(Stored entries)
▽
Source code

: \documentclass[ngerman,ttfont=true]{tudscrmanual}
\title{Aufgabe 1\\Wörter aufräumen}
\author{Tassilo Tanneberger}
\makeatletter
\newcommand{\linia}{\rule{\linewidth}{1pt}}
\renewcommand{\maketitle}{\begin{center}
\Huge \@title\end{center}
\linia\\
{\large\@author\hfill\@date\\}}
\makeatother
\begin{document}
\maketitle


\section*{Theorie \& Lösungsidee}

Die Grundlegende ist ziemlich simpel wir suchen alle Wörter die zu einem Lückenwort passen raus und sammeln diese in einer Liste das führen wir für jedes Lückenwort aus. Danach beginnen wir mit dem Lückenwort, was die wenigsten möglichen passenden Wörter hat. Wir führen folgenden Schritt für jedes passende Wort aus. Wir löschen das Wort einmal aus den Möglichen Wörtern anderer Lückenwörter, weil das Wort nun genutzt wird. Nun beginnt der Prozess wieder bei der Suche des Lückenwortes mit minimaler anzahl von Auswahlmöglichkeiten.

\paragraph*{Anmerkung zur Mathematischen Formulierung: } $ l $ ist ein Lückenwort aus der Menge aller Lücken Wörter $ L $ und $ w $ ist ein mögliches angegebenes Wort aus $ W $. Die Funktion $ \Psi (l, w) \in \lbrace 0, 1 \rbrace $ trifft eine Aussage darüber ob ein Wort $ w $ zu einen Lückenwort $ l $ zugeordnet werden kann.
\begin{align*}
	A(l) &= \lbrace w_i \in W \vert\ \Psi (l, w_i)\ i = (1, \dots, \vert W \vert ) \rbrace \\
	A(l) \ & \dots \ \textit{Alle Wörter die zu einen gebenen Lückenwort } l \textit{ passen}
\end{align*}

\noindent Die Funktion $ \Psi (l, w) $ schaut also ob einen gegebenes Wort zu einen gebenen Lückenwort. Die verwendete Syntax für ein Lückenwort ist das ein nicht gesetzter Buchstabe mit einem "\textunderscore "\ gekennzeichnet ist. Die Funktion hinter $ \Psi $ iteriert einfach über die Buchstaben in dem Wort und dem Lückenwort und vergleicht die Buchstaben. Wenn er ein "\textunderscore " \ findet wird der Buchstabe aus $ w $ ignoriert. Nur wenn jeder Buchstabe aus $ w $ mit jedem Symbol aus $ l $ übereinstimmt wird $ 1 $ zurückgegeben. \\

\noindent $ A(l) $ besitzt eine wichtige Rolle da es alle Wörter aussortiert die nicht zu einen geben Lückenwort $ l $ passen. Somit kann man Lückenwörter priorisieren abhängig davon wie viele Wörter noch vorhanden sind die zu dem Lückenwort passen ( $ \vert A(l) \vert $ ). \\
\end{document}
△
* Task brief *
Print each line of the data exactly as it was written.

* Output *
Source code

: \documentclass[ngerman,ttfont=true]{tudscrmanual}
\title{Aufgabe 1\\Wörter aufräumen}
\author{Tassilo Tanneberger}
\makeatletter
\newcommand{\linia}{\rule{\linewidth}{1pt}}
\renewcommand{\maketitle}{\begin{center}
\Huge \@title\end{center}
\linia\\
{\large\@author\hfill\@date\\}}
\makeatother
\begin{document}
\maketitle


\section*{Theorie \& Lösungsidee}

Die Grundlegende ist ziemlich simpel wir suchen alle Wörter die zu einem Lückenwort passen raus und sammeln diese in einer Liste das führen wir für jedes Lückenwort aus. Danach beginnen wir mit dem Lückenwort, was die wenigsten möglichen passenden Wörter hat. Wir führen folgenden Schritt für jedes passende Wort aus. Wir löschen das Wort einmal aus den Möglichen Wörtern anderer Lückenwörter, weil das Wort nun genutzt wird. Nun beginnt der Prozess wieder bei der Suche des Lückenwortes mit minimaler anzahl von Auswahlmöglichkeiten.

\paragraph*{Anmerkung zur Mathematischen Formulierung: } $ l $ ist ein Lückenwort aus der Menge aller Lücken Wörter $ L $ und $ w $ ist ein mögliches angegebenes Wort aus $ W $. Die Funktion $ \Psi (l, w) \in \lbrace 0, 1 \rbrace $ trifft eine Aussage darüber ob ein Wort $ w $ zu einen Lückenwort $ l $ zugeordnet werden kann.
\begin{align*}
	A(l) &= \lbrace w_i \in W \vert\ \Psi (l, w_i)\ i = (1, \dots, \vert W \vert ) \rbrace \\
	A(l) \ & \dots \ \textit{Alle Wörter die zu einen gebenen Lückenwort } l \textit{ passen}
\end{align*}

\noindent Die Funktion $ \Psi (l, w) $ schaut also ob einen gegebenes Wort zu einen gebenen Lückenwort. Die verwendete Syntax für ein Lückenwort ist das ein nicht gesetzter Buchstabe mit einem "\textunderscore "\ gekennzeichnet ist. Die Funktion hinter $ \Psi $ iteriert einfach über die Buchstaben in dem Wort und dem Lückenwort und vergleicht die Buchstaben. Wenn er ein "\textunderscore " \ findet wird der Buchstabe aus $ w $ ignoriert. Nur wenn jeder Buchstabe aus $ w $ mit jedem Symbol aus $ l $ übereinstimmt wird $ 1 $ zurückgegeben. \\

\noindent $ A(l) $ besitzt eine wichtige Rolle da es alle Wörter aussortiert die nicht zu einen geben Lückenwort $ l $ passen. Somit kann man Lückenwörter priorisieren abhängig davon wie viele Wörter noch vorhanden sind die zu dem Lückenwort passen ( $ \vert A(l) \vert $ ). \\
\end{document}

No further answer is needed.